2025-08-27

Delete tests

When (and What) to Delete

Many see value in deleting bad tests: obsolete ones, pure implementation tests (“called API N times”), duplicated coverage, or tests that only enforce code structure.
Several argue flaky tests that no one has time to fix effectively behave as lies and may be worse than no test, especially if they block CI or are routinely ignored.
Others counter that deletion should be last resort: flaky or noisy tests usually signal real issues (races, nondeterminism, fragile APIs) and should be fixed or refactored, not removed.

Flaky, Slow, and Brittle Suites

Flakiness often stems from sleeps, timing assumptions, shared state, poor synchronization, or bad fixtures. These accumulate until suites become both slow and unreliable.
Suggested mitigations:
- Replace sleeps with “wait until condition or timeout.”
- Separate flaky tests into their own suite; run them nightly and fix/retire them gradually.
- Categorize tests (fast/slow; unit/integration/E2E) and run subsets on PRs, full suites on main.
Several stories describe huge, partially broken suites where engineers stop trusting results; strategy there is to promote a small “evergreen” subset and prune or repair the rest.

Unit vs Integration vs E2E (Big Argument)

One camp: integration/E2E tests exercise real behavior and make most unit tests redundant; unit tests over-internal details are brittle, mock-heavy, and miss real failures at component boundaries.
Opposing camp: unit tests are essential for fast TDD cycles, edge cases, algorithms, parsers, and complex pure functions; integration tests alone are too slow, incomplete, and harder to debug.
Several note that “unit/integration/system/functional” terminology is inconsistent across organizations; some prefer definitions based on size/cost (e.g., Google’s Small/Medium/Large).
Broad middle ground:
- Use unit tests for stable, well-bounded logic and contracts.
- Use integration tests for component interaction and database/protocol contracts.
- Reserve E2E for “does the system actually work” checks and happy-path/regression coverage.

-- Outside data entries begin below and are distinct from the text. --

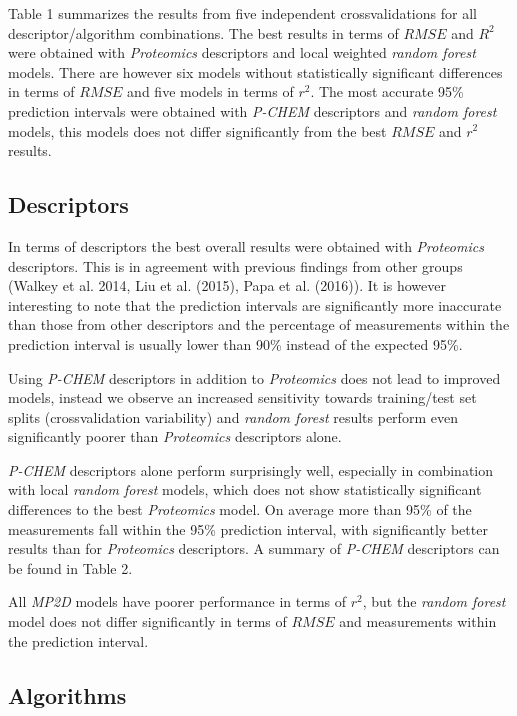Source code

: \documentclass[utf8]{frontiersHLTH} %
\begin{document}
Table 1 summarizes the results from five independent crossvalidations
for all descriptor/algorithm combinations. The best results in terms of
\(RMSE\) and \(R^2\) were obtained with \emph{Proteomics} descriptors
and local weighted \emph{random forest} models. There are however six
models without statistically significant differences in terms of
\(RMSE\) and five models in terms of \(r^2\). The most accurate 95\%
prediction intervals were obtained with \emph{P-CHEM} descriptors and
\emph{random forest} models, this models does not differ significantly
from the best \(RMSE\) and \(r^2\) results.

\subsection{Descriptors}\label{descriptors}

In terms of descriptors the best overall results were obtained with
\emph{Proteomics} descriptors. This is in agreement with previous
findings from other groups (Walkey et al. 2014, Liu et al. (2015), Papa
et al. (2016)). It is however interesting to note that the prediction
intervals are significantly more inaccurate than those from other
descriptors and the percentage of measurements within the prediction
interval is usually lower than 90\% instead of the expected 95\%.

Using \emph{P-CHEM} descriptors in addition to \emph{Proteomics} does
not lead to improved models, instead we observe an increased sensitivity
towards training/test set splits (crossvalidation variability) and
\emph{random forest} results perform even significantly poorer than
\emph{Proteomics} descriptors alone.

\emph{P-CHEM} descriptors alone perform surprisingly well, especially in
combination with local \emph{random forest} models, which does not show
statistically significant differences to the best \emph{Proteomics}
model. On average more than 95\% of the measurements fall within the
95\% prediction interval, with significantly better results than for
\emph{Proteomics} descriptors. A summary of \emph{P-CHEM} descriptors
can be found in Table 2.

All \emph{MP2D} models have poorer performance in terms of \(r^2\), but
the \emph{random forest} model does not differ significantly in terms of
\(RMSE\) and measurements within the prediction interval.

\subsection{Algorithms}\label{algorithms-1}
\end{document}

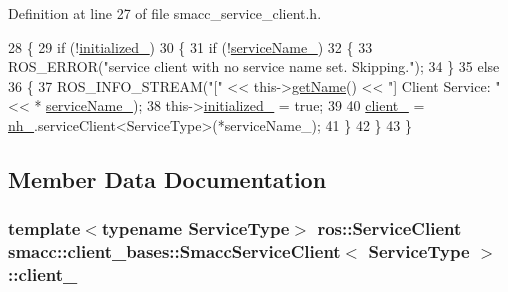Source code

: Definition at line 27 of file smacc\+\_\+service\+\_\+client.\+h.


\begin{DoxyCode}
28     \{
29         \textcolor{keywordflow}{if} (!\hyperlink{classsmacc_1_1client__bases_1_1SmaccServiceClient_ad36816c62fc14380a6d0782a2592a5b4}{initialized\_})
30         \{
31             \textcolor{keywordflow}{if} (!\hyperlink{classsmacc_1_1client__bases_1_1SmaccServiceClient_a63732ec406cb8b6f65bbdbb73e01c7ab}{serviceName\_})
32             \{
33                 ROS\_ERROR(\textcolor{stringliteral}{"service client with no service name set. Skipping."});
34             \}
35             \textcolor{keywordflow}{else}
36             \{
37                 ROS\_INFO\_STREAM(\textcolor{stringliteral}{"["} << this->\hyperlink{classsmacc_1_1ISmaccClient_a20846aabfd1de832aa27d7a8237a1742}{getName}() << \textcolor{stringliteral}{"] Client Service: "} << *
      \hyperlink{classsmacc_1_1client__bases_1_1SmaccServiceClient_a63732ec406cb8b6f65bbdbb73e01c7ab}{serviceName\_});
38                 this->\hyperlink{classsmacc_1_1client__bases_1_1SmaccServiceClient_ad36816c62fc14380a6d0782a2592a5b4}{initialized\_} = \textcolor{keyword}{true};
39 
40                 \hyperlink{classsmacc_1_1client__bases_1_1SmaccServiceClient_a632093eb6bc8b058dec492b21c8536f9}{client\_} = \hyperlink{classsmacc_1_1client__bases_1_1SmaccServiceClient_afb62982383b8269c7962cd1588537489}{nh\_}.serviceClient<ServiceType>(*serviceName\_);
41             \}
42         \}
43     \}
\end{DoxyCode}


\subsection{Member Data Documentation}
\subsubsection[{\texorpdfstring{client\+\_\+}{client_}}]{\setlength{\rightskip}{0pt plus 5cm}template$<$typename Service\+Type$>$ ros\+::\+Service\+Client {\bf smacc\+::client\+\_\+bases\+::\+Smacc\+Service\+Client}$<$ Service\+Type $>$\+::client\+\_\+\hspace{0.3cm}{\ttfamily [protected]}}\hypertarget{classsmacc_1_1client__bases_1_1SmaccServiceClient_a632093eb6bc8b058dec492b21c8536f9}{}\label{classsmacc_1_1client__bases_1_1SmaccServiceClient_a632093eb6bc8b058dec492b21c8536f9}


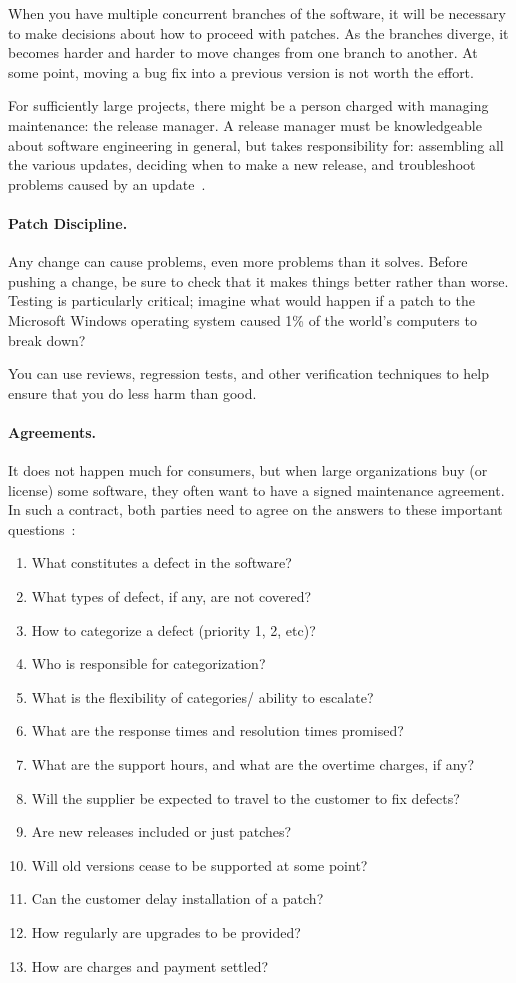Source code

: When you have multiple concurrent branches of the software, it will be necessary to make decisions about how to proceed with patches. As the branches diverge, it becomes harder and harder to move changes from one branch to another. At some point, moving a bug fix into a previous version is not worth the effort.

For sufficiently large projects, there might be a person charged with managing maintenance: the release manager. A release manager must be knowledgeable about software engineering in general, but takes responsibility for: assembling all the various updates, deciding when to make a new release, and troubleshoot problems caused by an update~\cite{relman}.

\paragraph{Patch Discipline.} Any change can cause problems, even
more problems than it solves. Before pushing a change, be sure to
check that it makes things better rather than worse. Testing is
particularly critical; imagine what would happen if a patch to the
Microsoft Windows operating system caused 1\% of the world's computers
to break down?

You can use reviews, regression tests, and other verification
techniques to help ensure that you do less harm than good.

\paragraph{Agreements.}
It does not happen much for consumers, but when large organizations buy (or license) some software, they often want to have a signed maintenance agreement. In such a contract, both parties need to agree on the answers to these important questions~\cite{outlaw}:

\begin{enumerate}
	\item What constitutes a defect in the software?
	\item What types of defect, if any, are not covered?
	\item How to categorize a defect (priority 1, 2, etc)?
	\item Who is responsible for categorization?
	\item What is the flexibility of categories/ ability to escalate?
	\item What are the response times and resolution times promised?
	\item What are the support hours, and what are the overtime charges, if any?
	\item Will the supplier be expected to travel to the customer to fix defects?
	\item Are new releases included or just patches?
	\item Will old versions cease to be supported at some point?
	\item Can the customer delay installation of a patch?
	\item How regularly are upgrades to be provided?
	\item How are charges and payment settled?
\end{enumerate}

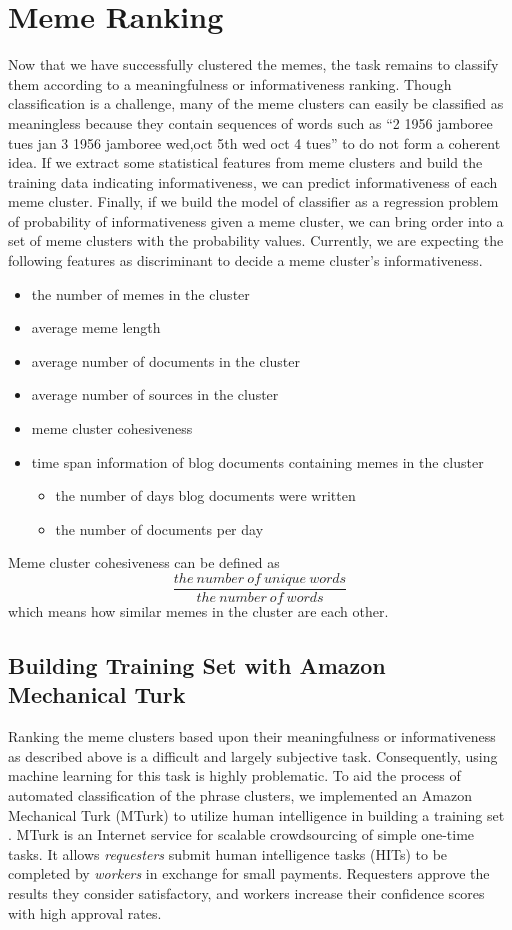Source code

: \documentclass{sig-alternate}
\begin{document}
\section{Meme Ranking}
Now that we have successfully clustered the memes, the task remains to classify them according to a meaningfulness or informativeness ranking. Though classification is a challenge, many of the meme clusters can easily be classified as meaningless because they contain sequences of words such as “2 1956 jamboree tues jan 3 1956 jamboree wed,oct 5th wed oct 4 tues” to do not form a coherent idea. If we extract some statistical features from meme clusters and build the training data indicating informativeness, we can predict informativeness of each meme cluster. Finally, if we build the model of classifier as a regression problem of probability of informativeness given a meme cluster, we can bring order into a set of meme clusters with the probability values. Currently, we are expecting the following features as discriminant to decide a meme cluster's informativeness.
\begin{itemize}
 \item the number of memes in the cluster
 \item average meme length
 \item average number of documents in the cluster
 \item average number of sources in the cluster
 \item meme cluster cohesiveness
 \item time span information of blog documents containing memes in the cluster
  \begin{itemize}
    \item the number of days blog documents were written
    \item the number of documents per day
  \end{itemize}
\end{itemize}
Meme cluster cohesiveness can be defined as 
\begin{displaymath}
\frac{the\ number\ of\ unique\ words}{the\ number\ of\ words}
\end{displaymath}
which means how similar memes in the cluster are each other.

\subsection{Building Training Set with Amazon Mechanical Turk}

Ranking the meme clusters based upon their meaningfulness or informativeness as described above is a difficult and largely subjective task. Consequently, using machine learning for this task is highly problematic. To aid the process of automated classification of the phrase clusters, we implemented an Amazon Mechanical Turk (MTurk) to utilize human intelligence in building a training set \cite{Barr2006}. MTurk is an Internet service for scalable crowdsourcing of simple one-time tasks. It allows \emph{requesters} submit human intelligence tasks (HITs) to be completed by \emph{workers} in exchange for small payments. Requesters approve the results they consider satisfactory, and workers increase their confidence scores with high approval rates.
\end{document}
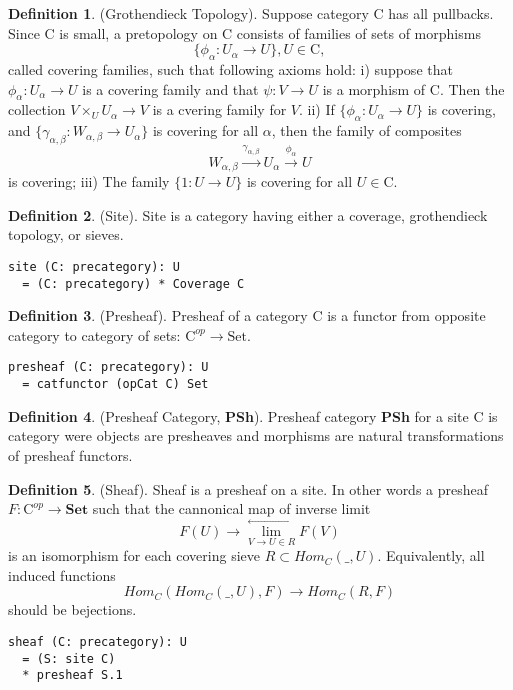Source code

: \documentclass{article}
\theoremstyle{definition}
\newtheorem{definition}{Definition}
\def\mapright#1{\xrightarrow{{#1}}}
\begin{document}
\begin{definition} (Grothendieck Topology).
Suppose category $\mathrm{C}$ has all pullbacks.
Since $\mathrm{C}$ is small, a pretopology on $\mathrm{C}$ consists of families of sets of
morphisms
$$
    \{ \phi_\alpha : U_\alpha \rightarrow U \}, U \in \mathrm{C},
$$
called covering families, such that following axioms hold:
i) suppose that $\phi_\alpha : U_\alpha \rightarrow U$ is a covering family
and that $\psi : V \rightarrow U$ is a morphism of $\mathrm{C}$.
Then the collection $V \times_U U_\alpha \rightarrow V$ is a cvering family for $V$.
ii) If $\{\phi_\alpha : U_\alpha \rightarrow U \}$ is covering,
and $\{\gamma_{\alpha,\beta} : W_{\alpha,\beta} \rightarrow U_\alpha \}$
is covering for all $\alpha$, then the family of composites
$$
    W_{\alpha,\beta} \mapright{\gamma_{\alpha,\beta}} U_\alpha \mapright{\phi_\alpha} U
$$
is covering; iii) The family $\{1: U \rightarrow U\}$ is covering for all $U \in \mathrm{C}$.
\end{definition}

\begin{definition} (Site).
Site is a category having either a coverage, grothendieck topology, or sieves.
\begin{lstlisting}
site (C: precategory): U
  = (C: precategory) * Coverage C
\end{lstlisting}
\end{definition}

\begin{definition} (Presheaf).
Presheaf of a category $\mathrm{C}$ is a functor from opposite category to category of sets:
$\mathrm{C}^{op} \rightarrow \mathrm{Set}$.
\begin{lstlisting}
presheaf (C: precategory): U
  = catfunctor (opCat C) Set
\end{lstlisting}
\end{definition}

\begin{definition} (Presheaf Category, {\bf PSh}).
Presheaf category {\bf PSh} for a site $\mathrm{C}$ is category
were objects are presheaves and morphisms are natural transformations
of presheaf functors.
\end{definition}

\begin{definition} (Sheaf). Sheaf is a presheaf on a site. In other words
a presheaf $F : \mathrm{C}^{op} \rightarrow \mathbf{Set}$ such that the
cannonical map of inverse limit
$$
    F(U) \rightarrow \lim^{\leftarrow}_{V \to U \in R}{F(V)}
$$
is an isomorphism for each covering sieve $R \subset Hom_C(\_,U)$.
Equivalently, all induced functions
$$
    Hom_C(Hom_C(\_,U),F) \rightarrow Hom_C(R,F)
$$
should be bejections.
\begin{lstlisting}
sheaf (C: precategory): U
  = (S: site C)
  * presheaf S.1
\end{lstlisting}
\end{definition}
\end{document}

Test Maintenance, Coverage, and Tooling

Tests are code with real maintenance cost; suites that require touching 150 tests per refactor are seen as poorly designed and overly “white-box.”
Heavy reliance on coverage metrics can incentivize low‑value tests (e.g., massive mocking just to bump percentages).
Some advocate measuring “test maintenance overhead vs bugs caught,” and explicitly deleting tests that cause frequent false positives relative to their value.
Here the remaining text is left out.